[[ Data shown open ]]
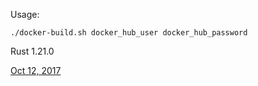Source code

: Usage:

`./docker-build.sh docker_hub_user docker_hub_password`

Rust 1.21.0

[Oct 12, 2017](https://blog.rust-lang.org/2017/10/12/Rust-1.21.html)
[[ Data shown closed ]]
Required work -
Every line of the entries that includes "Rust" must be copied into the answer.

Output of the task -
Rust 1.21.0
[Oct 12, 2017](https://blog.rust-lang.org/2017/10/12/Rust-1.21.html)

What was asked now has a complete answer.